EXERCISE BRIEF: Reproduce from the records below, with no pictures, exactly the lines between the one containing "This approach was" and the one containing "We claim that", inclusive.

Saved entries
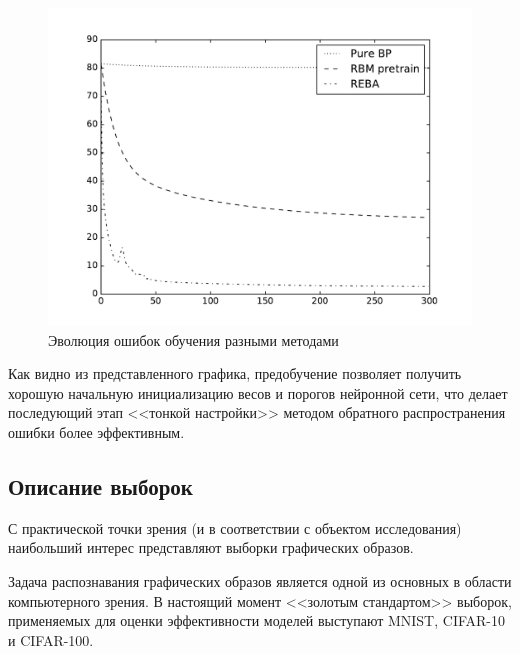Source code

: \begin{figure}[h]
	\begin{center}
		\includegraphics[width=12cm]{man-source/images/ch3/pic3-11.pdf}
		\caption{Эволюция ошибок обучения разными методами}	
		\label{fig:error_evolution}
	\end{center}
\end{figure}

Как видно из представленного графика, предобучение позволяет получить хорошую начальную инициализацию весов и порогов нейронной сети, что делает последующий этап <<тонкой настройки>> методом обратного распространения ошибки более эффективным.

\subsection{Описание выборок}

С практической точки зрения (и в соответствии с объектом исследования) наибольший интерес представляют выборки графических образов.

Задача распознавания графических образов является одной из основных в области компьютерного зрения. В настоящий момент <<золотым стандартом>> выборок, применяемых для оценки эффективности моделей выступают MNIST, CIFAR-10 и CIFAR-100. %

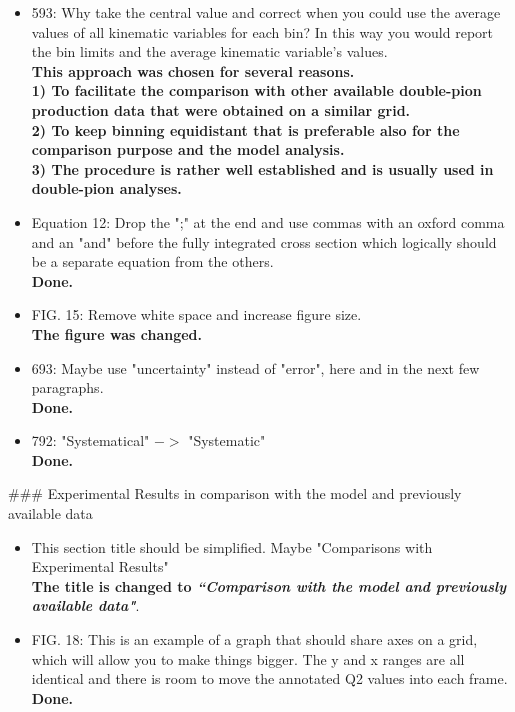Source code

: \documentclass[,superscriptaddress,showpacs,amssymb,amsmath,amsfonts,linenumbers,article]{revtex4-1}
\begin{document}
\begin{itemize}
\item 593: Why take the central value and correct when you could use the average values of all kinematic variables for each bin? In this way you would report the bin limits and the average kinematic variable's values.\\
{\bf 
This approach was chosen for several reasons. \\
1) To facilitate the comparison with other available double-pion production data that were obtained on a similar grid.\\
2) To keep binning equidistant that is preferable also for the comparison purpose and the model analysis.\\
3) The procedure is rather well established and is usually used in double-pion analyses.
}

\item Equation 12: Drop the ";" at the end and use commas with an oxford comma and an "and" before the fully integrated cross section which logically should be a separate equation from the others.\\
{\bf Done.}

\item FIG. 15: Remove white space and increase figure size.\\
{\bf The figure was changed.}

\item 693: Maybe use "uncertainty" instead of "error", here and in the next few paragraphs.\\
{\bf Done.}

\item 792: "Systematical" $->$ "Systematic"\\[0.5cm]
{\bf Done.}

\end{itemize}


\#\#\# Experimental Results in comparison with the model and previously available data\\[0.5cm]

\begin{itemize}

\item This section title should be simplified. Maybe "Comparisons with Experimental Results"\\
{\bf The title is changed to \textbf{\textit{``Comparison with the model and previously available data"}}}.

\item FIG. 18: This is an example of a graph that should share axes on a grid, which will allow you to make things bigger. The y and x ranges are all identical and there is room to move the annotated Q2 values into each frame.\\[0.5cm]
{\bf Done.}

\end{itemize}
\end{document}

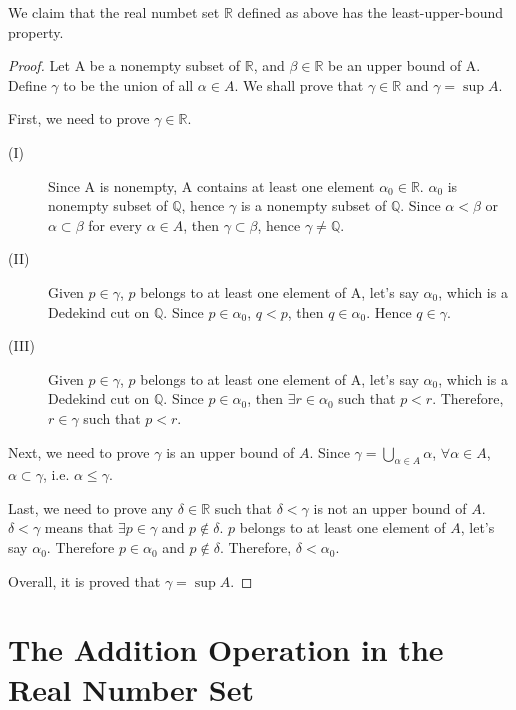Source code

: \documentclass[onecolumn]{article}
\begin{document}
We claim that the real numbet set $\mathbb{R}$ defined as above has the 
least-upper-bound property.
\begin{proof}
  Let A be a nonempty subset of $\mathbb{R}$, and $\beta \in \mathbb{R}$ be an 
  upper bound of A. Define $\gamma$ to be the union of all $\alpha \in A$. We 
  shall prove that $\gamma \in \mathbb{R}$ and $\gamma = \sup A$.

  First, we need to prove $\gamma \in \mathbb{R}$.
  \begin{description}
    \item[(I)] Since A is nonempty, A contains at least one element 
    $\alpha_0 \in \mathbb{R}$. $\alpha_0$ is nonempty subset of $\mathbb{Q}$, 
    hence $\gamma$ is a nonempty subset of $\mathbb{Q}$. Since $\alpha < \beta$ 
    or $\alpha \subset \beta$ for every $\alpha \in A$, then 
    $\gamma \subset \beta$, hence $\gamma \neq \mathbb{Q}$.
    \item[(II)] Given $p \in \gamma$, $p$ belongs to at least one element of A, 
    let's say $\alpha_0$, which is a Dedekind cut on $\mathbb{Q}$. Since 
    $p \in \alpha_0$, $q < p$, then $q \in \alpha_0$. Hence $q \in \gamma$.
    \item[(III)] Given $p \in \gamma$, $p$ belongs to at least one element of A, 
    let's say $\alpha_0$, which is a Dedekind cut on $\mathbb{Q}$. Since 
    $p \in \alpha_0$, then $\exists r \in \alpha_0$ such that $p < r$. Therefore,
    $r \in \gamma$ such that $p < r$.
  \end{description}

  Next, we need to prove $\gamma$ is an upper bound of $A$. Since 
  $\gamma = \bigcup_{\alpha \in A} \alpha$, $\forall \alpha \in A$, 
  $\alpha \subset \gamma$, i.e. $\alpha \leq \gamma$.

  Last, we need to prove any $\delta \in \mathbb{R}$ such that $\delta < \gamma$ 
  is not an upper bound of $A$. $\delta < \gamma$ means that 
  $\exists p \in \gamma$ and $p \notin \delta$. $p$ belongs to at least one 
  element of $A$, let's say $\alpha_0$. Therefore $p \in \alpha_0$ and 
  $p \notin \delta$. Therefore, $\delta < \alpha_0$.

  Overall, it is proved that $\gamma = \sup A$.
\end{proof}

\section{The Addition Operation in the Real Number Set}
\end{document}
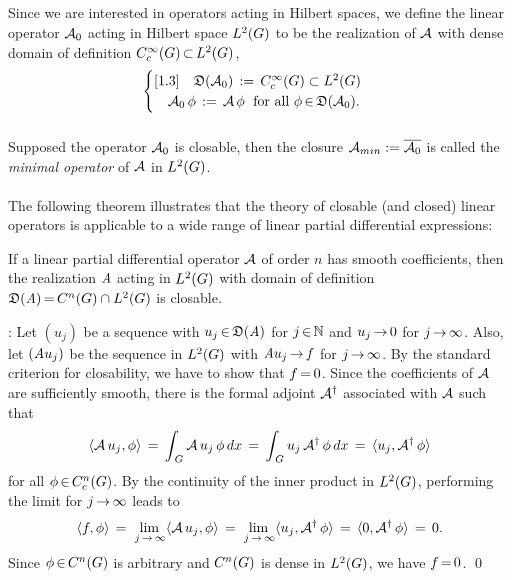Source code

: \documentclass[11pt,twoside]{article}
\begin{document}
\subparagraph*{}
Since we are interested in operators acting in Hilbert spaces,
we define the linear operator ${\mathcal{A}}_0$ acting in Hilbert space $L^2(G)$ 
to be the realization of ${\mathcal{A}}$ with dense domain of definition
$C_c^{\infty}(G) {\,\subset\,} L^2(G)$, {\ie}
\[
\begin{cases}[1.3]
\quad \mathfrak{D}({\mathcal{A}}_0) \,:=\, C_c^{\infty}(G) \subset L^2(G) \\
\quad {\mathcal{A}}_0 \, \phi  \,:=\, {\mathcal{A}} \, \phi
\; \mbox{ for all } \phi {\,\in\,} \mathfrak{D}({\mathcal{A}}_0).\\
\end{cases}
\]

\subparagraph*{}
Supposed the operator ${\mathcal{A}}_0$ is closable,
then the closure ${\mathcal{A}}_{min} := {\overline{{\mathcal{A}}_0 }}$
is called the \textit{minimal operator} of ${\mathcal{A}}$ in $L^2(G)$.

\paragraph*{}
The following theorem illustrates
that the theory of closable (and closed) linear operators
is applicable to a wide range of linear partial differential expressions:

\begin{theorem}\label{SMOOTH_DIFFERENTIAL_OPERATORS_ARE_CLOSABLE}
If a linear partial differential operator ${\mathcal{A}}$ of order $n$
has smooth coefficients,
then the realization $\mathit{A}$ acting in $L^2(G)$
with domain of definition
$\mathfrak{D}(\mathit{A}) {\,=\,} C^n(G) \cap L^2(G)$ is closable.
\end{theorem}

\Proof:
Let $(u_j)$ be a sequence with $u_j {\,\in\,} \mathfrak{D}(\mathit{A})$ for $j {\,\in\,} {\mathbb{N}}$
and $u_j {\,\to\,} 0$ for $j {\,\to\,} \infty$.
Also,
let $(\mathit{A} u_j)$ be the sequence in $L^2(G)$
with $\mathit{A} u_j {\,\to\,} f$ for $j {\,\to\,} \infty$.
By the standard criterion for closability,
we have to show that $f {\,=\,} 0$.
Since the coefficients of ${\mathcal{A}}$ are sufficiently smooth,
there is the formal adjoint ${\mathcal{A}}^{\dag}$ associated with ${\mathcal{A}}$ such that
\[
\langle {\mathcal{A}}\,u_j,\phi \rangle \,=\,
\int_{\,G} {\mathcal{A}}\,u_j \,\phi\,dx \,=\,
\int_{\,G} u_j\,{\mathcal{A}}^{\dag}\,\phi\,dx \,=\,
\langle u_j,{\mathcal{A}}^{\dag}\,\phi \rangle
\]
for all $\phi {\,\in\,} C_c^{n}(G)$.
By the continuity of the inner product in $L^2(G)$,
performing the limit for $j {\,\to\,} \infty$ leads to
\[
                      \langle f,\phi \rangle \,=\,
\lim_{\,j {\,\to\,} \infty} \langle {\mathcal{A}}\,u_j,\phi \rangle \,=\,
\lim_{\,j {\,\to\,} \infty} \langle u_j,{\mathcal{A}}^{\dag}\,\phi \rangle \,=\,
                      \langle 0,{\mathcal{A}}^{\dag}\,\phi \rangle \,=\, 0.
\]
Since $\phi {\,\in\,} C^{n}(G)$ is arbitrary and $C^{n}(G)$ is dense in $L^2(G)$,
we have $f {\,=\,} 0$.
\qed
\end{document}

SOLUTION FOR THIS TASK:
This approach was chosen for several reasons. \\
1) To facilitate the comparison with other available double-pion production data that were obtained on a similar grid.\\
2) To keep binning equidistant that is preferable also for the comparison purpose and the model analysis.\\
3) The procedure is rather well established and is usually used in double-pion analyses.
}

\item Equation 12: Drop the ";" at the end and use commas with an oxford comma and an "and" before the fully integrated cross section which logically should be a separate equation from the others.\\
{\bf Done.}

\item FIG. 15: Remove white space and increase figure size.\\
{\bf The figure was changed.}

\item 693: Maybe use "uncertainty" instead of "error", here and in the next few paragraphs.\\
{\bf Done.}

\item 792: "Systematical" $->$ "Systematic"\\[0.5cm]
{\bf Done.}

\end{itemize}


\#\#\# Experimental Results in comparison with the model and previously available data\\[0.5cm]

\begin{itemize}

\item This section title should be simplified. Maybe "Comparisons with Experimental Results"\\
{\bf The title is changed to \textbf{\textit{``Comparison with the model and previously available data"}}}.

\item FIG. 18: This is an example of a graph that should share axes on a grid, which will allow you to make things bigger. The y and x ranges are all identical and there is room to move the annotated Q2 values into each frame.\\[0.5cm]
{\bf Done.}

\end{itemize}
\end{document}

Source code

: \documentclass[onecolumn]{article}
\begin{document}
We claim that the real numbet set $\mathbb{R}$ defined as above has the 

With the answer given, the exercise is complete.